» Work instruction: Across all of the records below, determine the number of lines containing the string "hours"; reply with that number only.

Stored data entries:
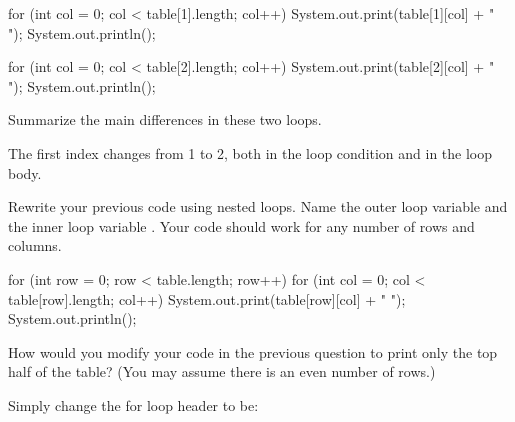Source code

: \begin{answer}[12em]
\begin{javaans}
for (int col = 0; col < table[1].length; col++) {
    System.out.print(table[1][col] + " ");
}
System.out.println();

for (int col = 0; col < table[2].length; col++) {
    System.out.print(table[2][col] + " ");
}
System.out.println();
\end{javaans}
\end{answer}


\Q Summarize the main differences in these two  loops.

\begin{answer}[2em]
The first index changes from 1 to 2, both in the loop condition and in the loop body.
\end{answer}


\Q \label{key2}
Rewrite your previous code using nested  loops.
Name the outer loop variable  and the inner loop variable .
Your code should work for any number of rows and columns.

\begin{answer}[8em]
\begin{javaans}
for (int row = 0; row < table.length; row++) {
    for (int col = 0; col < table[row].length; col++) {
        System.out.print(table[row][col] + " ");
    }
    System.out.println();
}
\end{javaans}
\end{answer}


\Q How would you modify your code in the previous question to print only the top half of the table? (You may assume there is an even number of rows.)

\begin{answer}
Simply change the for loop header to be: \\[1ex]
\end{answer}
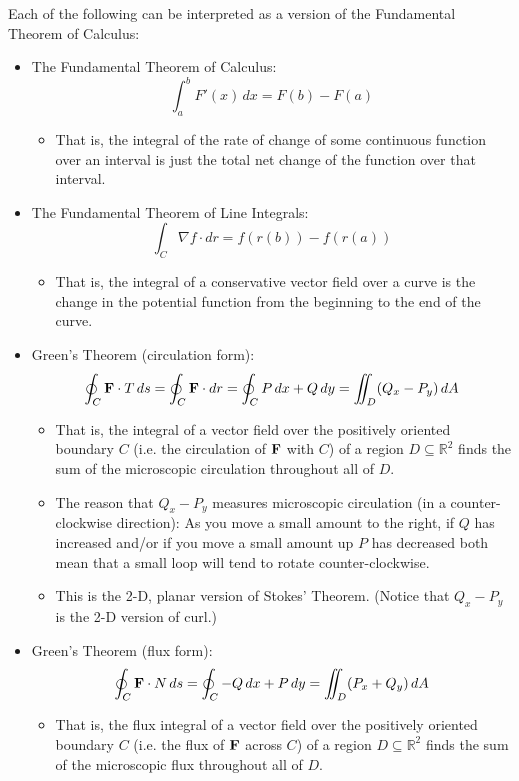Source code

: Each of the following can be interpreted as a version of the Fundamental Theorem of Calculus:
\begin{itemize}
    \item The Fundamental Theorem of Calculus:
    \[
        \int_a^b F'(x) \, dx = F(b) - F(a)
    \]
    \begin{itemize}
        \item That is, the integral of the rate of change of some continuous function over an interval is just the total net change of the function over that interval.
    \end{itemize}
    \item The Fundamental Theorem of Line Integrals:
    \[
        \int_C \nabla f \cdot dr = f(r(b)) - f(r(a))
    \]
    \begin{itemize}
        \item That is, the integral of a conservative vector field over a curve is the change in the potential function from the beginning to the end of the curve.
    \end{itemize}
    \item Green’s Theorem (circulation form): 
    \[
        \oint_C \mathbf{F} \cdot T \, ds = \oint_C \mathbf{F} \cdot dr = \oint_C P \, dx + Q \, dy = \iint_D (Q_x - P_y) \, dA
    \]
    \begin{itemize}
        \item That is, the integral of a vector field over the positively oriented boundary \(C\) (i.e. the circulation of \(\mathbf{F}\) with \(C\)) of a region \(D \subseteq \mathbb{R}^2\) finds the sum of the microscopic circulation throughout all of \(D\).
        \item The reason that \(Q_x - P_y\) measures microscopic circulation (in a counter-clockwise direction): As you move a small amount to the right, if \(Q\) has increased and/or if you move a small amount up \(P\) has decreased both mean that a small loop will tend to rotate counter-clockwise.
        \item This is the 2-D, planar version of Stokes’ Theorem. (Notice that \(Q_x - P_y\) is the 2-D version of curl.)
    \end{itemize}
    \item Green’s Theorem (flux form):
    \[
        \oint_C \mathbf{F} \cdot N \, ds = \oint_C -Q \, dx + P \, dy = \iint_D (P_x + Q_y) \, dA
    \]
    \begin{itemize}
        \item That is, the flux integral of a vector field over the positively oriented boundary \(C\) (i.e. the flux of \(\mathbf{F}\) across \(C\)) of a region \(D \subseteq \mathbb{R}^2\) finds the sum of the microscopic flux throughout all of \(D\).

\end{itemize}
\end{itemize}
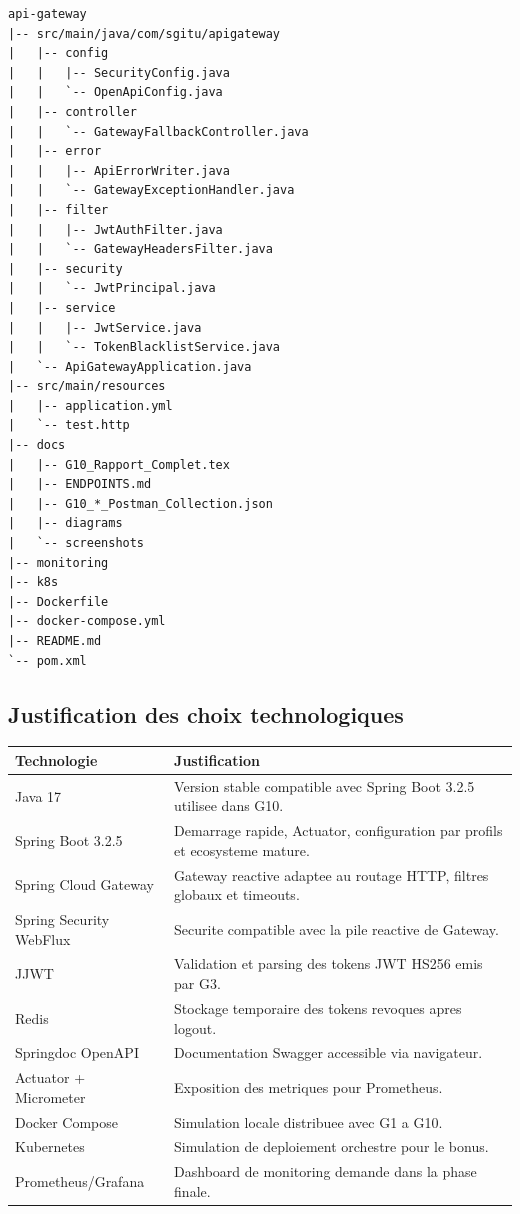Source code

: \documentclass[12pt,a4paper]{article}
\begin{document}
\begin{lstlisting}[style=code]
api-gateway
|-- src/main/java/com/sgitu/apigateway
|   |-- config
|   |   |-- SecurityConfig.java
|   |   `-- OpenApiConfig.java
|   |-- controller
|   |   `-- GatewayFallbackController.java
|   |-- error
|   |   |-- ApiErrorWriter.java
|   |   `-- GatewayExceptionHandler.java
|   |-- filter
|   |   |-- JwtAuthFilter.java
|   |   `-- GatewayHeadersFilter.java
|   |-- security
|   |   `-- JwtPrincipal.java
|   |-- service
|   |   |-- JwtService.java
|   |   `-- TokenBlacklistService.java
|   `-- ApiGatewayApplication.java
|-- src/main/resources
|   |-- application.yml
|   `-- test.http
|-- docs
|   |-- G10_Rapport_Complet.tex
|   |-- ENDPOINTS.md
|   |-- G10_*_Postman_Collection.json
|   |-- diagrams
|   `-- screenshots
|-- monitoring
|-- k8s
|-- Dockerfile
|-- docker-compose.yml
|-- README.md
`-- pom.xml
\end{lstlisting}

\subsection{Justification des choix technologiques}

\begin{longtable}{p{4cm}p{10cm}}
\toprule
\textbf{Technologie} & \textbf{Justification} \\
\midrule
Java 17 & Version stable compatible avec Spring Boot 3.2.5 utilisee dans G10. \\
Spring Boot 3.2.5 & Demarrage rapide, Actuator, configuration par profils et ecosysteme mature. \\
Spring Cloud Gateway & Gateway reactive adaptee au routage HTTP, filtres globaux et timeouts. \\
Spring Security WebFlux & Securite compatible avec la pile reactive de Gateway. \\
JJWT & Validation et parsing des tokens JWT HS256 emis par G3. \\
Redis & Stockage temporaire des tokens revoques apres logout. \\
Springdoc OpenAPI & Documentation Swagger accessible via navigateur. \\
Actuator + Micrometer & Exposition des metriques pour Prometheus. \\
Docker Compose & Simulation locale distribuee avec G1 a G10. \\
Kubernetes & Simulation de deploiement orchestre pour le bonus. \\
Prometheus/Grafana & Dashboard de monitoring demande dans la phase finale. \\
\bottomrule
\end{longtable}
\end{document}
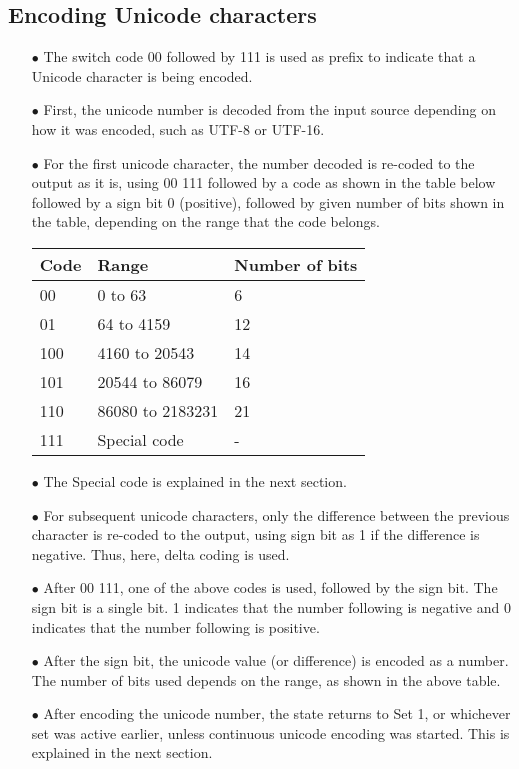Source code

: \documentclass[]{article}
\begin{document}
\subsection{Encoding Unicode characters}
\begin{itemize}
	\item[$\bullet$] The switch code 00 followed by 111 is used as prefix to indicate that a Unicode character is being encoded.
	\item[$\bullet$] First, the unicode number is decoded from the input source depending on how it was encoded, such as UTF-8 or UTF-16.
	\item[$\bullet$] For the first unicode character, the number decoded is re-coded to the output as it is, using 00 111 followed by a code as shown in the table below followed by a sign bit 0 (positive), followed by given number of bits shown in the table, depending on the range that the code belongs.
	\item[] \begin{tabular}{ | l | l | l |} \hline
		\textbf{Code} & \textbf{Range} & \textbf{Number of bits} \\ \hline
		00 & 0 to 63 & 6 \\ \hline
		01 & 64 to 4159 & 12 \\ \hline
		100 & 4160 to 20543 & 14 \\ \hline
		101 & 20544 to 86079 & 16 \\ \hline
		110 & 86080 to 2183231 & 21 \\ \hline
		111 & Special code & - \\ \hline
		\end{tabular}
	\item[$\bullet$] The Special code is explained in the next section.
	\item[$\bullet$] For subsequent unicode characters, only the difference between the previous character is re-coded to the output, using sign bit as 1 if the difference is negative. Thus, here, delta coding is used.
	\item[$\bullet$] After 00 111, one of the above codes is used, followed by the sign bit. The sign bit is a single bit. 1 indicates that the number following is negative and 0 indicates that the number following is positive.
	\item[$\bullet$] After the sign bit, the unicode value (or difference) is encoded as a number. The number of bits used depends on the range, as shown in the above table.
	\item[$\bullet$] After encoding the unicode number, the state returns to Set 1, or whichever set was active earlier, unless continuous unicode encoding was started. This is explained in the next section.
\end{itemize}
\end{document}
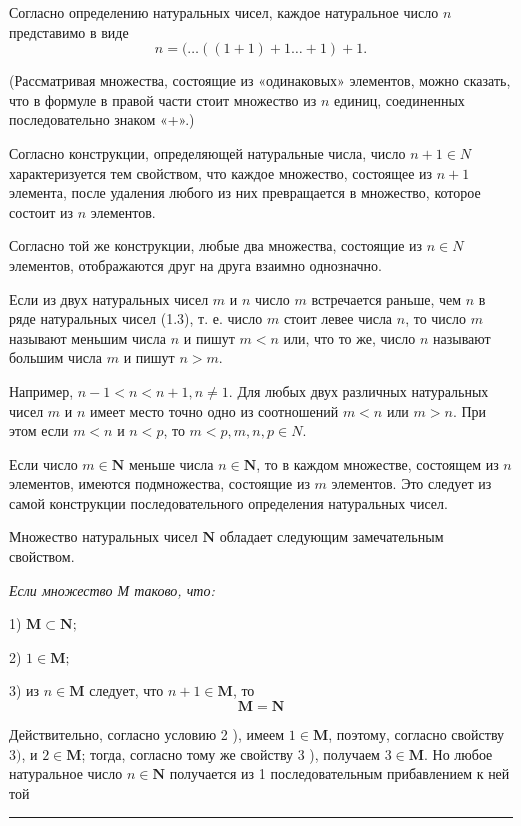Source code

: \documentclass[11pt]{extbook}
\begin{document}
\setlength{\abovedisplayskip}{3pt}
\setlength{\belowdisplayskip}{3pt}
\setlength{\abovedisplayshortskip}{3pt}
\setlength{\belowdisplayshortskip}{3pt}

Согласно определению натуральных чисел, каждое натуральное число $n$ представимо в виде
\begin{equation}
  n=(\ldots((1+1)+1 \ldots+1)+1 . \tag{1.4}
\end{equation}

\noindent (Рассматривая множества, состоящие из «одинаковых» элементов, можно сказать, что в формуле в правой части стоит множество из $n$ единиц, соединенных последовательно знаком «+».)

Согласно конструкции, определяющей натуральные числа, число $n+1 \in N$ характеризуется тем свойством, что каждое множество, состоящее из $n+1$ элемента, после удаления любого из них превращается в множество, которое состоит из $n$ элементов.

Согласно той же конструкции, любые два множества, состоящие из $n \in N$ элементов, отображаются друг на друга взаимно однозначно.

Если из двух натуральных чисел $m$ и $n$ число $m$ встречается раньше, чем $n$ в ряде натуральных чисел (1.3), т. е. число $m$ стоит левее числа $n$, то число $m$ называют меньшим числа $n$ и пишут $m<n$ или, что то же, число $n$ называют большим числа $m$ и пишут $n>m$.

Например, $n-1<n<n+1, n \neq 1$. Для любых двух различных натуральных чисел $m$ и $n$ имеет место точно одно из соотношений $m<n$ или $m>n$. При этом если $m<n$ и $n<p$, то $m<p, m, n, p \in N$.

Если число $m \in \boldsymbol{N}$ меньше числа $n \in \boldsymbol{N}$, то в каждом множестве, состоящем из $n$ элементов, имеются подмножества, состоящие из $m$ элементов. Это следует из самой конструкции последовательного определения натуральных чисел.

Множество натуральных чисел $\boldsymbol{N}$ обладает следующим замечательным свойством.

\textit{Если множество М таково, что:}

1) $\boldsymbol{M} \subset \boldsymbol{N;}$

2) $1 \in \boldsymbol{M;}$

3) из $n \in \boldsymbol{M}$ следует, что $n+1 \in \boldsymbol{M}$, то
\begin{equation}
  \boldsymbol{M}=\boldsymbol{N} \tag{1.4}
\end{equation}

Действительно, согласно условию 2 ), имеем $1 \in \boldsymbol{M}$, поэтому, согласно свойству 3$)$, и $2 \in \boldsymbol{M}$; тогда, согласно тому же свойству 3 ), получаем $3 \in \boldsymbol{M}$. Но любое натуральное число $n \in \boldsymbol{N}$ получается из 1 последовательным прибавлением к ней той
\begin{center}
\rule{0.75in}{0.4pt} \\ \textit{\thepage}
\end{center}
\end{document}
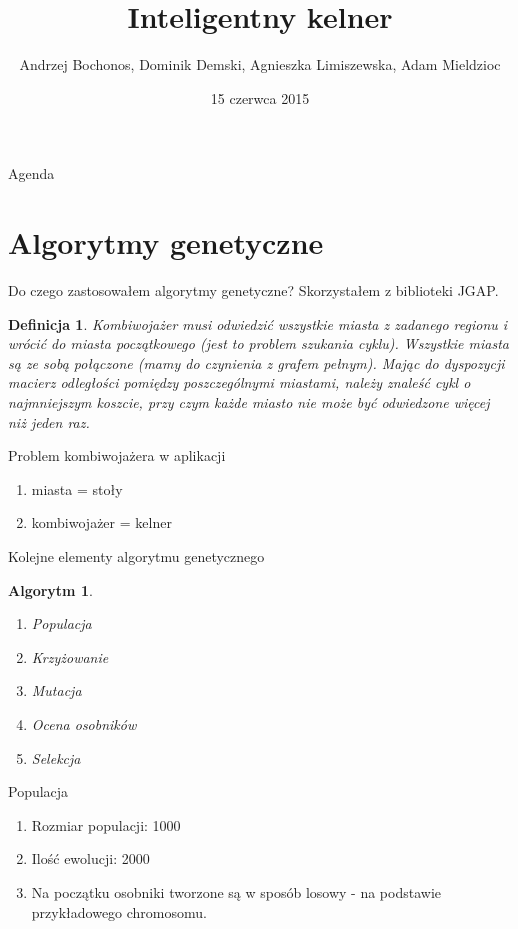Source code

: \documentclass[a4paper,10pt]{beamer}
\date{15 czerwca 2015}
\title{Inteligentny kelner}
\author[A. Bochonos, D. Demski, A. Limiszewska, A. Mieldzioc]{Andrzej Bochonos, Dominik Demski, Agnieszka Limiszewska, Adam Mieldzioc}
\newtheorem{defi}{Definicja}[subsection]
\newtheorem{alg}{Algorytm}[subsection]
\begin{document}
		\begin{frame}
			\titlepage
		\end{frame}
		\begin{frame}{Agenda}
			\tableofcontents
		\end{frame}
		
		\section{Algorytmy genetyczne}
		\begin{frame}{Do czego zastosowałem algorytmy genetyczne?}
			Skorzystałem z biblioteki JGAP.
			\begin{defi}
				Kombiwojażer musi odwiedzić wszystkie miasta z zadanego regionu i wrócić do miasta początkowego (jest to problem szukania cyklu). Wszystkie miasta są ze sobą połączone (mamy do czynienia z grafem pełnym). Mając do dyspozycji macierz odległości pomiędzy poszczególnymi miastami, należy znaleść cykl o najmniejszym koszcie, przy czym każde miasto nie może być odwiedzone więcej niż jeden raz.
			\end{defi}
			
		\end{frame}
		\begin{frame}{Problem kombiwojażera w aplikacji}
			\begin{enumerate}
				\item miasta = stoły
				\item kombiwojażer = kelner
			\end{enumerate}
		\end{frame}
		\begin{frame}{Kolejne elementy algorytmu genetycznego}
			\begin{alg}
				\begin{enumerate}
					\item Populacja
					\item Krzyżowanie
					\item Mutacja
					\item Ocena osobników
					\item Selekcja
				\end{enumerate}
			\end{alg}
		\end{frame}
		\begin{frame}{Populacja}
			\begin{enumerate}
				\item Rozmiar populacji: 1000
				\item Ilość ewolucji: 2000
				\item Na początku osobniki tworzone są w sposób losowy - na podstawie przykładowego chromosomu.
			\end{enumerate}
		\end{frame}
\end{document}

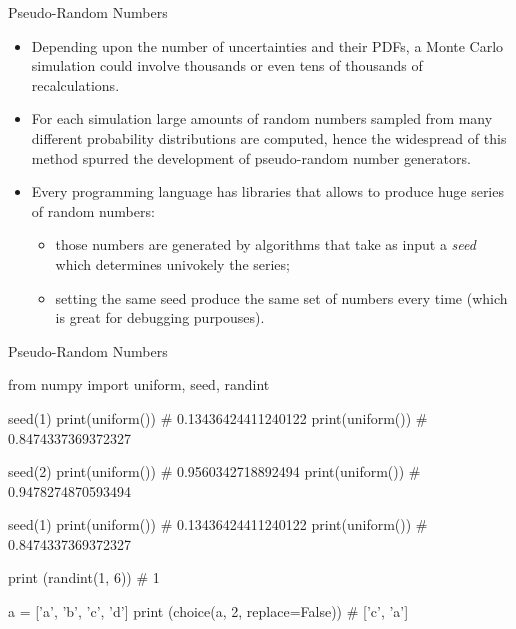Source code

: \documentclass{beamer}
\begin{document}
\begin{frame}{Pseudo-Random Numbers}
    \begin{itemize}
    \item  Depending upon the number of uncertainties and their PDFs, a Monte Carlo simulation could involve thousands or even tens of thousands of recalculations.
    \item For each simulation large amounts of random numbers sampled from many different probability distributions are computed, hence the widespread of this method spurred the development of pseudo-random number generators. 
    \item Every programming language has libraries that allows to produce huge series of random numbers:
    \begin{itemize}
        \item those numbers are generated by algorithms that take as input a \emph{seed} which determines univokely the series; 
        \item setting the same seed produce the same set of numbers every time (which is great for debugging purpouses).
    \end{itemize}
    \end{itemize}
\end{frame}

\begin{frame}[fragile]{Pseudo-Random Numbers}  
\begin{ipython}
from numpy import uniform, seed, randint

seed(1)
print(uniform())       # 0.13436424411240122
print(uniform())       # 0.8474337369372327

seed(2)
print(uniform())       # 0.9560342718892494
print(uniform())       # 0.9478274870593494

seed(1)
print(uniform())       # 0.13436424411240122
print(uniform())       # 0.8474337369372327

print (randint(1, 6)) # 1

a = ['a', 'b', 'c', 'd']
print (choice(a, 2, replace=False))  # ['c', 'a']
\end{ipython}
\end{frame}
\end{document}
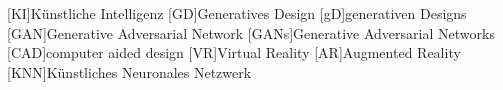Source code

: \begin{acronym}
  [KI]{Künstliche Intelligenz}
  [GD]{Generatives Design}
  [gD]{generativen Designs}
  [GAN]{Generative Adversarial Network}
  [GANs]{Generative Adversarial Networks}
  [CAD]{computer aided design}
  [VR]{Virtual Reality}
  [AR]{Augmented Reality}
  [KNN]{Künstliches Neuronales Netzwerk}
\end{acronym}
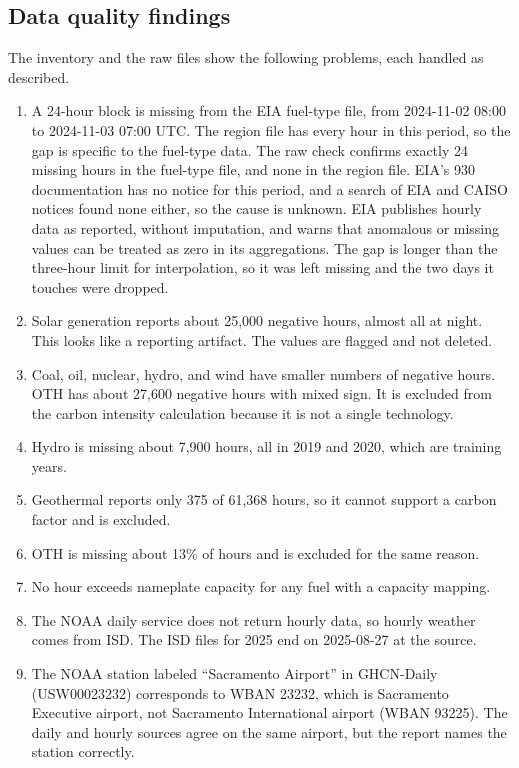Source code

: \documentclass[10pt,journal,compsoc]{IEEEtran}
\begin{document}
\subsection{Data quality findings}
The inventory and the raw files show the following problems, each handled as described.
\begin{enumerate}
\item A 24-hour block is missing from the EIA fuel-type file, from 2024-11-02 08:00 to 2024-11-03 07:00 UTC. The region file has every hour in this period, so the gap is specific to the fuel-type data. The raw check confirms exactly 24 missing hours in the fuel-type file, and none in the region file. EIA's 930 documentation has no notice for this period, and a search of EIA and CAISO notices found none either, so the cause is unknown. EIA publishes hourly data as reported, without imputation, and warns that anomalous or missing values can be treated as zero in its aggregations. The gap is longer than the three-hour limit for interpolation, so it was left missing and the two days it touches were dropped.
\item Solar generation reports about 25,000 negative hours, almost all at night. This looks like a reporting artifact. The values are flagged and not deleted.
\item Coal, oil, nuclear, hydro, and wind have smaller numbers of negative hours. OTH has about 27,600 negative hours with mixed sign. It is excluded from the carbon intensity calculation because it is not a single technology.
\item Hydro is missing about 7,900 hours, all in 2019 and 2020, which are training years.
\item Geothermal reports only 375 of 61,368 hours, so it cannot support a carbon factor and is excluded.
\item OTH is missing about 13\% of hours and is excluded for the same reason.
\item No hour exceeds nameplate capacity for any fuel with a capacity mapping.
\item The NOAA daily service does not return hourly data, so hourly weather comes from ISD. The ISD files for 2025 end on 2025-08-27 at the source.
\item The NOAA station labeled ``Sacramento Airport'' in GHCN-Daily (USW00023232) corresponds to WBAN 23232, which is Sacramento Executive airport, not Sacramento International airport (WBAN 93225). The daily and hourly sources agree on the same airport, but the report names the station correctly.
\end{enumerate}
\end{document}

» Response to the task: 6